YOUR INSTRUCTIONS: The string "newsListDate" appears in some lines of the entries that follow; copy each such line.
------
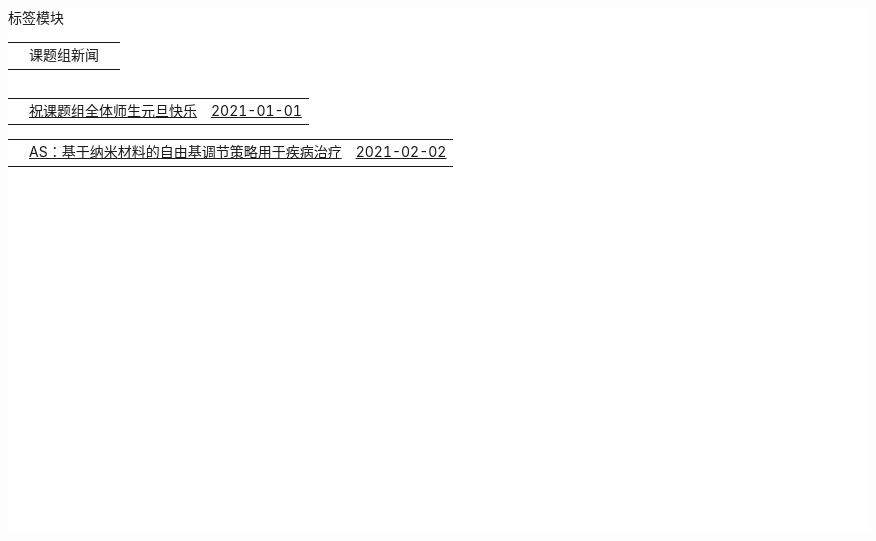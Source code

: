 </div><div class="mulModuleColStyleLine" style="right:-1px;"></div></td><td class="mulColLayout" style=""><div id="mulMCol719_cid_2" class="mulMColList"><div id="module1063" ssr="true" systemPattern="648" _moduleType="1" _modulestyle="29" _moduleid="1063" title="" _sys="0" _banId="" _side="0" _inTab="0" _inMulMCol="719" _inFullmeasure="0" _inpack="0" _inpopupzone="0" _infullmeasurepack="0" _intabpack="0" _inaccordionpack="0" _autoHeight="1" data-scrollbar="0" data-server-rendered="true" class="form form1063 formStyle29 formInMulMCol layoutModule fk-formTabX jz-moduleTabXPattern648 jz-modulePattern648"><div cellpadding="0" cellspacing="0" class="formBanner formBanner1063"><div class="left left1063"></div> <div valign="top" class="center center1063"><div class="formBannerTitle formBannerTitle1063"><span valign="top" class="titleLeft titleLeft1063"></span> <div valign="top" class="titleCenter titleCenter1063"><div class="titleText titleText1063"><span class="bannerNormalTitle fk_mainTitle mainTitle mainTitle1063">标签模块</span> </div></div> <span valign="top" class="titleRight titleRight1063"></span></div>  <div class="form-lottery-20201021-style form-lottery-20201021-style-1" style="opacity:0;display:none;"></div> <div class="form-lottery-20201021-style form-lottery-20201021-style-2" style="opacity:0;display:none;"></div></div> <div class="right right1063"></div></div> <div class="formMiddle formMiddle1063"> <div valign="top" class="formMiddleCenter formMiddleCenter1063"> <div tabStyle="0" class="formMiddleContent formMiddleContent1063 formTabMiddleContent fk-formContentOtherPadding"><div id="formTab1063" class="m_tabpack formTab formTabDirectionX"><table cellpadding="0" cellspacing="0" class="titleTable"><td class="formTabButtonTopLeft"></td> <td class="formTabButtonTopCenter"><div id="formTabButtonList1063" class="title_list formTabButtonList formTabButtonClick formTabButtonList1063"><div id="formTabButton616" class="item J_tabItemContextMenuTrigger tab_title tab_anim formTabButton formTabButtonHover"><div class="formTabLeft formTabLeftHover"></div> <div class="formTabMiddle formTabMiddleHover">课题组新闻</div> <div class="formTabRight formTabRightHover"></div> <div class="tabItemTriangle"></div></div>  </div></td> <td class="formTabButtonTopRight"></td></table> <div id="formTabContent1063" class="tab_list formTabContent column"><div id="formTabCntId616" styleId="6" class="item tab_item formTabCntId formTabCntIdHover"><div id='module616'  _moduleType='1' _modulestyle='6' _moduleid='616' systemPattern=436 class='form form616 formStyle6 formInTab  jz-modulePattern436' title='' _sys='0' _banId=''     style='' _side='0' _inTab='1063' _inMulMCol='0' _inFullmeasure='0' _inpack='0' _inpopupzone='0' _infullmeasurepack='0' _intabpack='0' _inaccordionpack='0' _autoHeight='0' _global='false' _independent='false' data-scrollbar='0'>
<div class=' formMiddle formMiddle616' style='height:435px; '>
<div class='formMiddleCenter formMiddleCenter616 ' valign='top'>
<div class='formMiddleContent formMiddleContent616 fk-formContentOtherPadding' tabStyle='0'>
<div>
<div class='newsList J_newsList  useOldStyleForHeight' id='newsList616' _showSetting=0 newsListType='0' scroll='0'>
<div topClassName='top2' topSwitch='off' newsId='281' newsName='祝课题组全体师生元旦快乐' class='J_newsListLine line g_item wWLine  topFlagLine fk-newsLineHeight  top_with_line_icon'><table id='lineBody281' class='J_lineBody lineBody'  cellpadding='0' cellspacing='0'><tr id='module616tr281'><td class='contentLineIcon '></td>
<td class='J_newsTitle newsTitle' valign='top'>
<div class='J_newsListTopFlag  g_topFlag g_topFlag5' ></div>
<a class='fk-newsListTitle' hidefocus='true' href="/h-nd-281.html#_np=2_616" target=_blank title="">祝课题组全体师生元旦快乐</a>
</td>
<td class='J_newsCalendar newsCalendar' valign='top'>
<a class='fk-newsListDate' hidefocus='true' href="/h-nd-281.html#_np=2_616" target=_blank >2021-01-01</a>
</td>
</tr>
</table>
</div>
<div class='J_separatorLine separatorLine g_separator '></div>
<div topClassName='top1' topSwitch='on' newsId='283' newsName='AS：基于纳米材料的自由基调节策略用于疾病治疗' class='J_newsListLine line g_item wWLine  fk-newsLineHeight '><table id='lineBody283' class='J_lineBody lineBody'  cellpadding='0' cellspacing='0'><tr id='module616tr283'><td class='contentLineIcon faisco-icons-forward2'></td>
<td class='J_newsTitle newsTitle' valign='top'>
<div class='J_newsListTopFlag ' ></div>
<a class='fk-newsListTitle' hidefocus='true' href="/h-nd-283.html#_np=2_616" target=_blank title="">AS：基于纳米材料的自由基调节策略用于疾病治疗</a>
</td>
<td class='J_newsCalendar newsCalendar' valign='top'>
<a class='fk-newsListDate' hidefocus='true' href="/h-nd-283.html#_np=2_616" target=_blank >2021-02-02</a>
------
REPLY TO THE TASK:
<a class='fk-newsListDate' hidefocus='true' href="/h-nd-281.html#_np=2_616" target=_blank >2021-01-01</a>
<a class='fk-newsListDate' hidefocus='true' href="/h-nd-283.html#_np=2_616" target=_blank >2021-02-02</a>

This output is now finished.